Article paru dans le journal Le Soir du 14/09/1977

André Allard l’Olivier : « L’Illumination du cœur ».


Une recherche de la vérité

Voici un livre qui ne se donne et ne nous donne aucune facilité. Un livre de méditation qui représente tout un pan de la vie d’un homme. Un livre qui exige certes beaucoup de son lecteur comme il a exigé beaucoup de son auteur.

 
L’Illumination du cœur[1] est un essai qu’il est malaisé de définir. Il commence par une réflexion d’approche sur la connaissance, sur l’être humain « qui sait qu’il ne sait pas » et qui, dès lors, a déjà, en même temps qu’un manque ou qu’une inquiétude, une connaissance essentielle. Inconfortable, certes : « Ah ! si j’étais ignorant de ce qu’il importe au plus haut degré de savoir et, en même temps, ignorant de cette ignorance, peut-être serais-je heureux, comme le bœuf dans la prairie, auquel suffit l’herbe qu’il broute… »

Mais savoir qu’il y a des choses qu’il sait et savoir qu’il en est d’autres qu’il ne sait pas, c’est bien là le propre de l’homme. Partant de cela, André Allard l’Olivier élabore un traité de la pensée – une démarche pascalienne qui utiliserait un moment l’arsenal cartésien. C’est une recherche de la vérité, des instruments de la « constatation » (physiques, sensibles, intellectuels, mystiques), des leurres du sophisme ou de l’imagination. Utilisant une grande science de l’étymologie, l’auteur ravive ou rectifie le sens du vocabulaire philosophique. Il lui arrive même, à force de nuances et dans une volonté presque pathétique de précision, d’aller si loin qu’on a peine à le suivre…

Mais il se reprend et reprend le lecteur pour avancer, avec une rigueur obstinée, vers la foi et vers Dieu dans cette entreprise de « dévoilement » de l’Absolu où la philosophe, en lui, est relayé par le mystique. Non sans rencontrer avec une fraternité lucide mais profonde – lui qui a voué trente ans de sa vie à l’étude approfondie des grandes traditions religieuses – des doctrines non chrétiennes qui tentent des expériences parallèles : l’islamisme, l’hindouisme, René Guénon ou, dans une postface, Parménide, d’autres encore.

André Allard ne cache pas son option chrétienne absolue née d’une conversion, d’une « illumination » tout aussi décisive. Mais il montre aussi simplement tout ce qui, à partir de la qualité d’homme, l’y a mené ou confirmé. La méditation pascalienne du début devient une sorte de Somme philosophique, un essai métaphysique et une apologétique.

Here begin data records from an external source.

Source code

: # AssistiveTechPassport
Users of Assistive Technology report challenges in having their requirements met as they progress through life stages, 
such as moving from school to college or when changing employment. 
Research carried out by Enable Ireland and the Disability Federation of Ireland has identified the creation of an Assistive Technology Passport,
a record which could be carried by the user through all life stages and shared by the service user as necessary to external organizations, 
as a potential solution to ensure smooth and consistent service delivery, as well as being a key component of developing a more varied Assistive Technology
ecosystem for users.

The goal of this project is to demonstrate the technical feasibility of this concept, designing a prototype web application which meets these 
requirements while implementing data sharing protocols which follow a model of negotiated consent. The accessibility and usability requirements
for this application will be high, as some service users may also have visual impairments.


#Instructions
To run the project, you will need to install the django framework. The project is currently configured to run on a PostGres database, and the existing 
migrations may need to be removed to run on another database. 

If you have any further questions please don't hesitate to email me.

Il va de soi que certains ne suivront pas l’auteur même si, comme on dit, ils pensent le rejoindre sur la ligne de départ. Je crois pourtant que nul ne contestera la probité, la sévérité à soi-même de l’auteur de L’Illumination du cœur.

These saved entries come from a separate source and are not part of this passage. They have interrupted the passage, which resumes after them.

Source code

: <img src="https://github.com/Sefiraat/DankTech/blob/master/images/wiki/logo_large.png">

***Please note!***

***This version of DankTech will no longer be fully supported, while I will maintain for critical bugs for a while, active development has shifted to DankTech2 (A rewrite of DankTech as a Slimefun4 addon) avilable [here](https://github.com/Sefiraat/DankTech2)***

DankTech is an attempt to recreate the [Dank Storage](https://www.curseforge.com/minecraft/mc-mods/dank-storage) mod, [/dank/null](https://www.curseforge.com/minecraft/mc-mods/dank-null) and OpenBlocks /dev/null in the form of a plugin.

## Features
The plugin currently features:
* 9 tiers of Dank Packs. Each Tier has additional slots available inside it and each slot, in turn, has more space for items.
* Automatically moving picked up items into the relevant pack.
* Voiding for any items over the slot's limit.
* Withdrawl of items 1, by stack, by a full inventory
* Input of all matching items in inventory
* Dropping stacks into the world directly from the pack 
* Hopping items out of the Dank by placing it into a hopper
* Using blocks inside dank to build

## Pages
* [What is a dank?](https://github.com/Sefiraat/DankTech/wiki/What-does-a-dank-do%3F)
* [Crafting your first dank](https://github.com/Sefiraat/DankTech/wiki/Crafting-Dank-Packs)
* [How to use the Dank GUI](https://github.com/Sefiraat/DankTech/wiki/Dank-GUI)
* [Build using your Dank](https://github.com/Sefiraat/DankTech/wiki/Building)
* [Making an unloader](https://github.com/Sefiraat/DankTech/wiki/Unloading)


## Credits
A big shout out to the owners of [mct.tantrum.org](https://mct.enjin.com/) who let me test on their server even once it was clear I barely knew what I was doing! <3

Cet auteur, il serait bon de rappeler un peu qui il est. Non point sur  le plan professionnel de l’existence (André Allard l’Olivier est un Belge attaché depuis de longues années aux services de la Communauté européenne à Luxembourg), mais sur le plan de son œuvre.

Il y a une trentaine d’années, il publiait un ouvrage immédiatement très personnel : Fragments à Lysis, une sorte de journal de sa vie intérieure pendant la captivité. Une œuvre secrète et lyrique à la fois. (« Sois un disciple que la pudeur isole, car on est bien dans le secret de Dieu. »)  Y tremblait une volonté farouche de sauvegarder le chant de son silence dans la rumeur de la vie commune et confinée.

Mais André Allard l’Olivier vit une vie marquée par deux pôles : se retrouver seul au cœur de lui-même et offrir aux autres le fruit de cette rencontre.

Ainsi parurent les Sept chants de la plénitude et de la fin, des poèmes qui ressemblaient à des psaumes où criait jadis la grande voix des prophètes. Ainsi paraît L’Illumination du cœur. Elle est plus difficile, sans doute, et réservée à ceux qui acceptent cette intransigeante spéculation de l’âme. Mais c’est le même geste de celui qui se replie et puis qui ouvre les bras. 

Et qui n’en a pas fini. Chez André Allard, la gestation est perpétuelle. Elle est à la fois sa volonté, son destin, son sacrifice[2] et sa dignité.

 

Georges Sion



[1] Aux Éditions traditionnelles, 11, quai Saint-Michel, 75005 Paris, 45 FF, plus 10 FF pour expédition, C.C.P. 568.71.

[Cette adresse n'est évidemment plus valable. L'ouvrage est actuellement diffusé par les Éditions Al-Bouraq – Librairie de l'Orient, 18, rue des Fossés Saint-Bernard, 75005 Paris.]

[2] Son prochain livre, à paraître, s’intitule « La dialectique du sacrifice ».